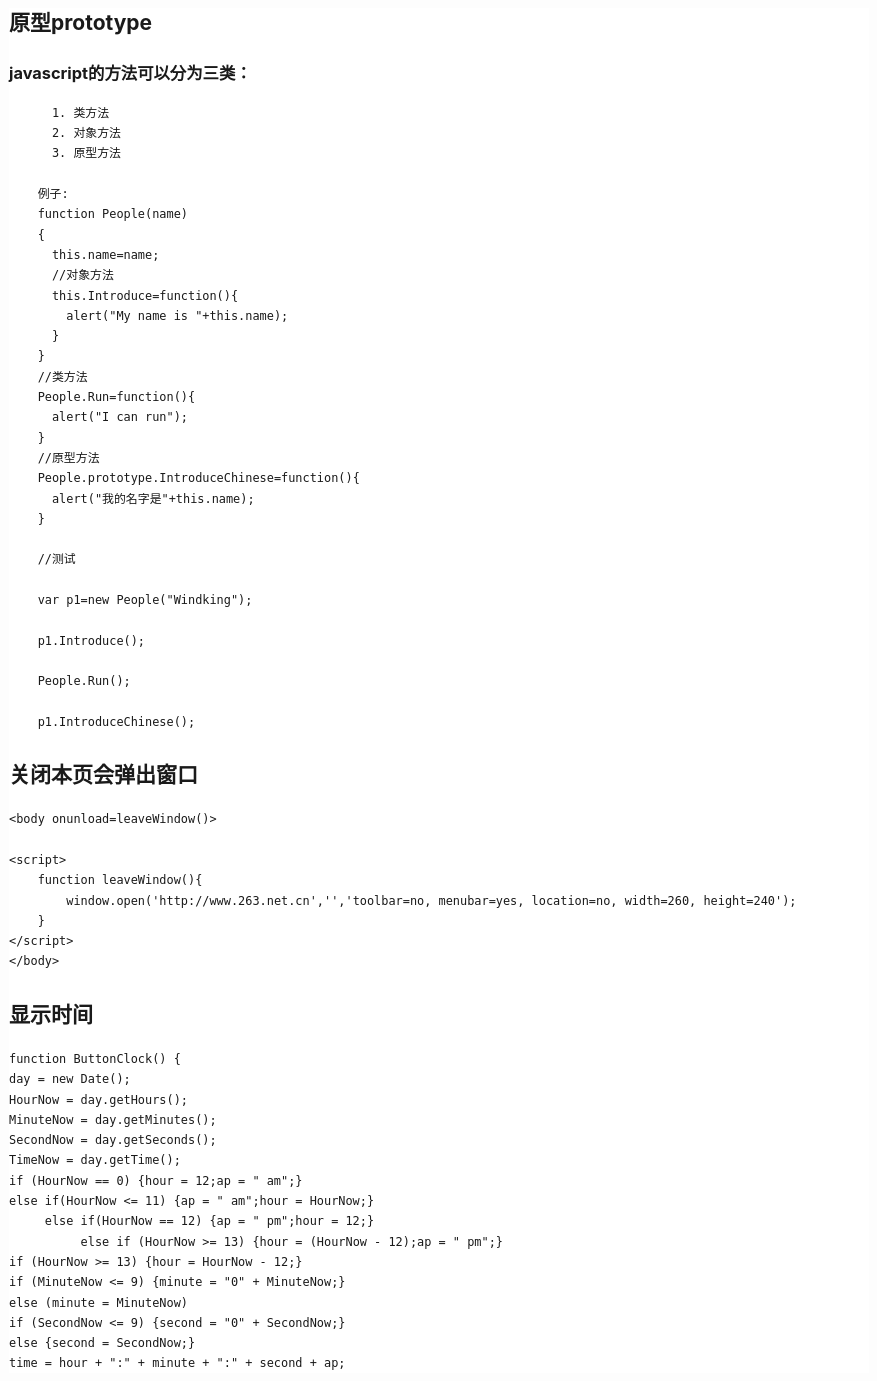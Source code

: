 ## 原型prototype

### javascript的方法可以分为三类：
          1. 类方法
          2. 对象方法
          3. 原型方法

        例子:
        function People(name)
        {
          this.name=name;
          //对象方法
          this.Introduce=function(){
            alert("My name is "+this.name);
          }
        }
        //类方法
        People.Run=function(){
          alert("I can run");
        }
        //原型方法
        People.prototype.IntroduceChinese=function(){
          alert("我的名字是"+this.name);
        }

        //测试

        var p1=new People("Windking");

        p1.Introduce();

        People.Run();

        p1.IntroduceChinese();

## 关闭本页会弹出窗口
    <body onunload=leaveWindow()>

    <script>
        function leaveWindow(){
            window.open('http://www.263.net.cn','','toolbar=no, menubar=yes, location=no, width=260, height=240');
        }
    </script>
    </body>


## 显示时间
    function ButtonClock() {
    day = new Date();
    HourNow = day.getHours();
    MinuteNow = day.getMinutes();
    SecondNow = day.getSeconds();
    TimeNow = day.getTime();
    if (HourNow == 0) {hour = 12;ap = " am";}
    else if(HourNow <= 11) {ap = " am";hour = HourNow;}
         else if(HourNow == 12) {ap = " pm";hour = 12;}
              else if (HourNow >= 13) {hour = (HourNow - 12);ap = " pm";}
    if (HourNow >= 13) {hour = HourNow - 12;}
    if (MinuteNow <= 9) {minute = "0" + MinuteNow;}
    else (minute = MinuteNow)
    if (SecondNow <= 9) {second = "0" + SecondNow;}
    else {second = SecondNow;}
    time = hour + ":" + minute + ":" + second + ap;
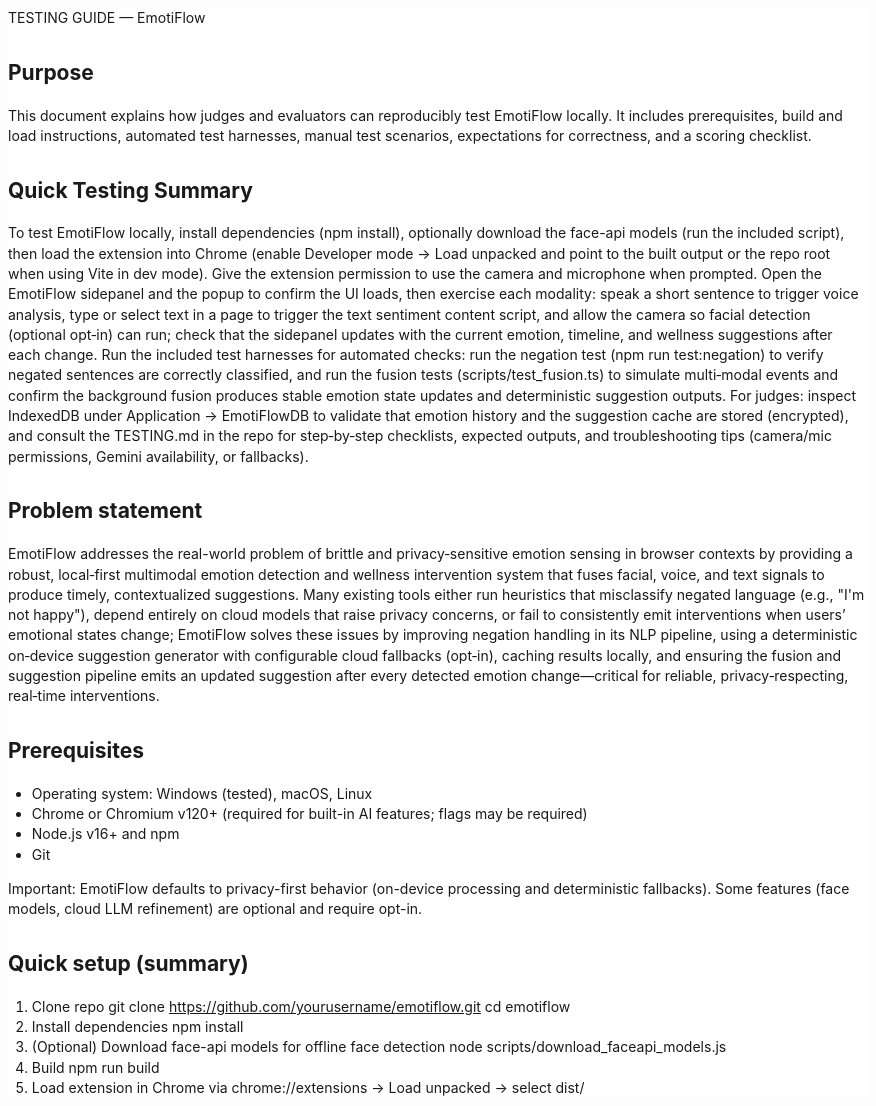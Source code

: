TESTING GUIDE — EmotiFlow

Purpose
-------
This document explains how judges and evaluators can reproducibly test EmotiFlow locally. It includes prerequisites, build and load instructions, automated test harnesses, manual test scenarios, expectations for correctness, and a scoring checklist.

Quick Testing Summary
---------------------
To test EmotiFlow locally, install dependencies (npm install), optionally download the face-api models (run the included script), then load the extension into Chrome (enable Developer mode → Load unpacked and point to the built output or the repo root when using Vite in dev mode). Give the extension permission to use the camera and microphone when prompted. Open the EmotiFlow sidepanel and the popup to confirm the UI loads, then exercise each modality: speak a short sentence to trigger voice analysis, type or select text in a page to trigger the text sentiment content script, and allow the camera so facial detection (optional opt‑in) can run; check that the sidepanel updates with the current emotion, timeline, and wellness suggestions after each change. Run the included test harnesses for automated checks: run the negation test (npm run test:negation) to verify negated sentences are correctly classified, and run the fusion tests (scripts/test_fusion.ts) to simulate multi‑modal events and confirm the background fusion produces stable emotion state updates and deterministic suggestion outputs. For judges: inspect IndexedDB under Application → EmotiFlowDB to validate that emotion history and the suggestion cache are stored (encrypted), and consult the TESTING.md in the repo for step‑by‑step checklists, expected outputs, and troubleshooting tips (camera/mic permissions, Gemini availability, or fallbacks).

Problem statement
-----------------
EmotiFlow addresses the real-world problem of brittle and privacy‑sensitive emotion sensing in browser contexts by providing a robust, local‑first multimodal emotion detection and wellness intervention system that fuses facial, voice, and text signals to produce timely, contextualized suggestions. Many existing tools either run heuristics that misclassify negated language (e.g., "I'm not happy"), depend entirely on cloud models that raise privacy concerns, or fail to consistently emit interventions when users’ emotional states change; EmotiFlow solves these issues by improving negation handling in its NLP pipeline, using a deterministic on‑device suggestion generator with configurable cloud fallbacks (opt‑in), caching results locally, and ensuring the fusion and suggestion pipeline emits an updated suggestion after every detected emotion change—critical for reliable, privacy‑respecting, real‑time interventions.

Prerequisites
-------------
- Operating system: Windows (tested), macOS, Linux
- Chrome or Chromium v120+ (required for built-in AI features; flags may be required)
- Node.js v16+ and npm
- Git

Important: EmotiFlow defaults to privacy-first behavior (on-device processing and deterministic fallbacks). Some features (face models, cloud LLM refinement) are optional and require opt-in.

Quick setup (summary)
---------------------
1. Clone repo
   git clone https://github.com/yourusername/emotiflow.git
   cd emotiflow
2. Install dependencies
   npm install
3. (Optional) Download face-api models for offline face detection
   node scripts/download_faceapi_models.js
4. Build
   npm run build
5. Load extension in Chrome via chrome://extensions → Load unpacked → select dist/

▸ **Assignment**
From the entries above, output every line exactly and omit any image.

▸ **Exercise response**
Source code

: ## 原型prototype

### javascript的方法可以分为三类：
          1. 类方法
          2. 对象方法
          3. 原型方法

        例子:
        function People(name)
        {
          this.name=name;
          //对象方法
          this.Introduce=function(){
            alert("My name is "+this.name);
          }
        }
        //类方法
        People.Run=function(){
          alert("I can run");
        }
        //原型方法
        People.prototype.IntroduceChinese=function(){
          alert("我的名字是"+this.name);
        }

        //测试

        var p1=new People("Windking");

        p1.Introduce();

        People.Run();

        p1.IntroduceChinese();

## 关闭本页会弹出窗口
    <body onunload=leaveWindow()>

    <script>
        function leaveWindow(){
            window.open('http://www.263.net.cn','','toolbar=no, menubar=yes, location=no, width=260, height=240');
        }
    </script>
    </body>


## 显示时间
    function ButtonClock() {
    day = new Date();
    HourNow = day.getHours();
    MinuteNow = day.getMinutes();
    SecondNow = day.getSeconds();
    TimeNow = day.getTime();
    if (HourNow == 0) {hour = 12;ap = " am";}
    else if(HourNow <= 11) {ap = " am";hour = HourNow;}
         else if(HourNow == 12) {ap = " pm";hour = 12;}
              else if (HourNow >= 13) {hour = (HourNow - 12);ap = " pm";}
    if (HourNow >= 13) {hour = HourNow - 12;}
    if (MinuteNow <= 9) {minute = "0" + MinuteNow;}
    else (minute = MinuteNow)
    if (SecondNow <= 9) {second = "0" + SecondNow;}
    else {second = SecondNow;}
    time = hour + ":" + minute + ":" + second + ap;
Source code

:TESTING GUIDE — EmotiFlow

Purpose
-------
This document explains how judges and evaluators can reproducibly test EmotiFlow locally. It includes prerequisites, build and load instructions, automated test harnesses, manual test scenarios, expectations for correctness, and a scoring checklist.

Quick Testing Summary
---------------------
To test EmotiFlow locally, install dependencies (npm install), optionally download the face-api models (run the included script), then load the extension into Chrome (enable Developer mode → Load unpacked and point to the built output or the repo root when using Vite in dev mode). Give the extension permission to use the camera and microphone when prompted. Open the EmotiFlow sidepanel and the popup to confirm the UI loads, then exercise each modality: speak a short sentence to trigger voice analysis, type or select text in a page to trigger the text sentiment content script, and allow the camera so facial detection (optional opt‑in) can run; check that the sidepanel updates with the current emotion, timeline, and wellness suggestions after each change. Run the included test harnesses for automated checks: run the negation test (npm run test:negation) to verify negated sentences are correctly classified, and run the fusion tests (scripts/test_fusion.ts) to simulate multi‑modal events and confirm the background fusion produces stable emotion state updates and deterministic suggestion outputs. For judges: inspect IndexedDB under Application → EmotiFlowDB to validate that emotion history and the suggestion cache are stored (encrypted), and consult the TESTING.md in the repo for step‑by‑step checklists, expected outputs, and troubleshooting tips (camera/mic permissions, Gemini availability, or fallbacks).

Problem statement
-----------------
EmotiFlow addresses the real-world problem of brittle and privacy‑sensitive emotion sensing in browser contexts by providing a robust, local‑first multimodal emotion detection and wellness intervention system that fuses facial, voice, and text signals to produce timely, contextualized suggestions. Many existing tools either run heuristics that misclassify negated language (e.g., "I'm not happy"), depend entirely on cloud models that raise privacy concerns, or fail to consistently emit interventions when users’ emotional states change; EmotiFlow solves these issues by improving negation handling in its NLP pipeline, using a deterministic on‑device suggestion generator with configurable cloud fallbacks (opt‑in), caching results locally, and ensuring the fusion and suggestion pipeline emits an updated suggestion after every detected emotion change—critical for reliable, privacy‑respecting, real‑time interventions.

Prerequisites
-------------
- Operating system: Windows (tested), macOS, Linux
- Chrome or Chromium v120+ (required for built-in AI features; flags may be required)
- Node.js v16+ and npm
- Git

Important: EmotiFlow defaults to privacy-first behavior (on-device processing and deterministic fallbacks). Some features (face models, cloud LLM refinement) are optional and require opt-in.

Quick setup (summary)
---------------------
1. Clone repo
   git clone https://github.com/yourusername/emotiflow.git
   cd emotiflow
2. Install dependencies
   npm install
3. (Optional) Download face-api models for offline face detection
   node scripts/download_faceapi_models.js
4. Build
   npm run build
5. Load extension in Chrome via chrome://extensions → Load unpacked → select dist/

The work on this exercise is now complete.